I have been a bit absent from my writing world for the last month or so.  I've been able to sneak in a couple things but with the start of school for myself and three of my four children...well, it's been busy.  I've missed it!

I have been watching my new crop of kindergarten students closely during our time together.  I am optimistic about the year ahead with them.  I have an interesting mix of students this year that should keep me challenged, laughing and learning. ( For a little extra challenge, I also have a student teacher on board for the first semester who is awesome!)  My mix of kiddos includes everything from immature four-year-olds to mature six-year-olds and everything in between.  I have children with ADHD and those I suspect have it, children with speech and language issues, a child with a significant hearing loss, children who like to talk (with loud voices!), children who hardly talk when asked a question in a one-to-one setting, a child who struggles not to cry in the morning, a child who thinks she can walk home whenever she feels like it (and doesn't bother to let anyone know before leaving), children with severe food allergies, children who know all of the alphabet letters, children who barely know their names, children who live with two adults in a stable home, children who don't know from day to day how they are getting home, children who can count to 100 and recognize numbers and children who think numbers and letters are all the same thing.  I have a pretty typical class.  I have a class that likes to play and have fun...and they have no idea that they are learning at the same time!

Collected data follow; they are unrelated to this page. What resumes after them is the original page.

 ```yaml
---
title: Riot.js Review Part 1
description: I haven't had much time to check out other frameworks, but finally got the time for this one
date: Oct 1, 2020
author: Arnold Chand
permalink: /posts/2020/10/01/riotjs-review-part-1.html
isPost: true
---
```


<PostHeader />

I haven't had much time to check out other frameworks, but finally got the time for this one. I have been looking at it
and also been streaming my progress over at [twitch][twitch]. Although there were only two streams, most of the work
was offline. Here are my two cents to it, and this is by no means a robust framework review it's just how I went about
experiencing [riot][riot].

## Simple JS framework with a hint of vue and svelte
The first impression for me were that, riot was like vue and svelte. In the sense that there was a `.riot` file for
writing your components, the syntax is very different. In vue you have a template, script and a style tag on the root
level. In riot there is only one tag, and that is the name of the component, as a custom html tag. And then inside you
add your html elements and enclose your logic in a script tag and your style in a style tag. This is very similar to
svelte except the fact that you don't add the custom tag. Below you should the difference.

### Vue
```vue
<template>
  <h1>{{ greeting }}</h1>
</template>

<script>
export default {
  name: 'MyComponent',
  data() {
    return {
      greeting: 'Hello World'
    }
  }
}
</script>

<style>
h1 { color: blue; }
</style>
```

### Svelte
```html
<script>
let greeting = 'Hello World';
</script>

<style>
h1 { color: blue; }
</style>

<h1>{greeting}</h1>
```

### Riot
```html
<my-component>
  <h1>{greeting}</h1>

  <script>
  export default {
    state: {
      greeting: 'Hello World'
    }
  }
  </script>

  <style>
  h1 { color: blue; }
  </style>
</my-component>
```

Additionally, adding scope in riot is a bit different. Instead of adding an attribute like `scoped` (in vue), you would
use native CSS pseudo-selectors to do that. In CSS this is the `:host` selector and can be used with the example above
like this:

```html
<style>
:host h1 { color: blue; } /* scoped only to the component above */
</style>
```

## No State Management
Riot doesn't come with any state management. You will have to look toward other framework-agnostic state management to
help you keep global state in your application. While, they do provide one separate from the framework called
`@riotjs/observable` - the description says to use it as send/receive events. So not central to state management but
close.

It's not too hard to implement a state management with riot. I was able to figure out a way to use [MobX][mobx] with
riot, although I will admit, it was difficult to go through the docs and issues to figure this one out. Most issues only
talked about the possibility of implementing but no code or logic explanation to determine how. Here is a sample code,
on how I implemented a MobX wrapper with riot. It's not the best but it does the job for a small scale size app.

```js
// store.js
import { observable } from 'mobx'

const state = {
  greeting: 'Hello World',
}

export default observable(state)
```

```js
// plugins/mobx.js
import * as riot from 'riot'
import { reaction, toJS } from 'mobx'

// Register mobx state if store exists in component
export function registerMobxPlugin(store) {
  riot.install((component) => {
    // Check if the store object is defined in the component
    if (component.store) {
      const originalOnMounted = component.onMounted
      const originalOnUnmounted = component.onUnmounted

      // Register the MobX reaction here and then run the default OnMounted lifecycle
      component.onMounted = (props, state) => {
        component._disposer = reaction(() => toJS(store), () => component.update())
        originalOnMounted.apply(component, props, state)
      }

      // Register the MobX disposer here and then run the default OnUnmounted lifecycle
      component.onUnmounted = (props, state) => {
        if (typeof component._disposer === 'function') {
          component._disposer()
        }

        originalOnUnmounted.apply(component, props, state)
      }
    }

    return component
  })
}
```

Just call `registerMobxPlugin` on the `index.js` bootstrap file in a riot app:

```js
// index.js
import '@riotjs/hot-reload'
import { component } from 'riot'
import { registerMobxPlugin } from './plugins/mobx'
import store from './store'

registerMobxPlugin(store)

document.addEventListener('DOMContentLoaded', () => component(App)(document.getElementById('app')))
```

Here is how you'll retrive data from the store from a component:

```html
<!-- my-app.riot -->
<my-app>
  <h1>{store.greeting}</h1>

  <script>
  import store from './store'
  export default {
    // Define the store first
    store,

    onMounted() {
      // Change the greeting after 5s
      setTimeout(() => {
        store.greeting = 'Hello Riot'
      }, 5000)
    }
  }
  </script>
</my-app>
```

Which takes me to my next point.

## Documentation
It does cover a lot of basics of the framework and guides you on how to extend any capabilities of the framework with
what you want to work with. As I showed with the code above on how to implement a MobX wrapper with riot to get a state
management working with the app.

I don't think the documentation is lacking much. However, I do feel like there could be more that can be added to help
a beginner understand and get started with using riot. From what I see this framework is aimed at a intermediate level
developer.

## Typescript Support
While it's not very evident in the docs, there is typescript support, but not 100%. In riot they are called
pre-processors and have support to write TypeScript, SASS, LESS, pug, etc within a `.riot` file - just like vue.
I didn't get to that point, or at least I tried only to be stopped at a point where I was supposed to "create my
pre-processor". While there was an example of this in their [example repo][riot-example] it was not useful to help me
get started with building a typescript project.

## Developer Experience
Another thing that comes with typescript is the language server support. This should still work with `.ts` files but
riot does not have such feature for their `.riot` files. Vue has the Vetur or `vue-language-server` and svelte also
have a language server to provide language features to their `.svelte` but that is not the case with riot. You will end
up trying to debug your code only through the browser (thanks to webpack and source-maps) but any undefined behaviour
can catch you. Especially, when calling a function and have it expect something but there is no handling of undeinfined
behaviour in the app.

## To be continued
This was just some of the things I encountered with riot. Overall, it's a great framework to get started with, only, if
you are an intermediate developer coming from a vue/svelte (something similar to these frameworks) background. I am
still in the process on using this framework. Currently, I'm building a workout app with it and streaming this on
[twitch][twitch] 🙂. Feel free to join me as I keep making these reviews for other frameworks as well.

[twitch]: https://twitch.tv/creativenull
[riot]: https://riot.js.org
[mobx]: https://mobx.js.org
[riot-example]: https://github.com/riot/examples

I have been watching their interactions with each other.  I have been watching their smiles.  I have been watching to learn their interests.  I have been telling stories with them.  I have been reading with them.  I have been helping them make new friends and giving them the time to do it.  We had a good first week and have approached the second week with a good attitudes.

As I was reading my email recently, I came upon an email from my sister about the "Cracked Pot."  Initially, I read it as a sentiment from one sibling to another.  Then I read it as something I wanted to share with teaching friends at the beginning of a new school year.  Finally, I read it as a teacher who is getting to know her new students.  I look forward to learning more about my new "cracked pots" each day and I am trying very hard to be positive as I look for the unique flaw in the children that are harder to connect with; that unique thing that I can use as a tool to build connections. 

I tried to find an author for the story of the "Cracked Pot" but only could find that it was an anonymous source.  If anyone knows a name for the author, please let me know so I can give proper credit.  I had to share it anyway.  Enjoy and have a great school year!

An elderly Chinese woman had two large pots, each hung on the ends of a pole which she carried across her neck. One of the pots had a crack in it while the other pot was perfect and always delivered a full portion of water. At the end of the long walks from the stream to the house, the cracked pot arrived only half full.

For a full two years this went on daily, with the woman bringing home only one and a half pots of water. Of course, the perfect pot was proud of its accomplishments. 

But the poor cracked pot was ashamed of its own imperfection, and miserable that it could only do half of what it had been made to do.

After two years of what it perceived to be bitter failure, it spoke to the woman one day by the stream. 'I am ashamed of myself, because this crack in my side causes water to leak out all the way back to your house.' The old woman smiled, 'Did you notice that there are flowers on your side of the path, but not on the other pot's side?' 'That's because I have always known about your flaw, so I planted flower seeds on your side of the path, and every day while we walk back, you water them.' For two years I have been able to pick these beautiful flowers to decorate the table. Without you being just the way you are, there would not be this beauty to grace the house.'

Each of us has our own unique flaw. But it's the cracks and flaws we each have that make our lives together so very interesting and rewarding.
You've just got to take each person for what they are and look for the good in them.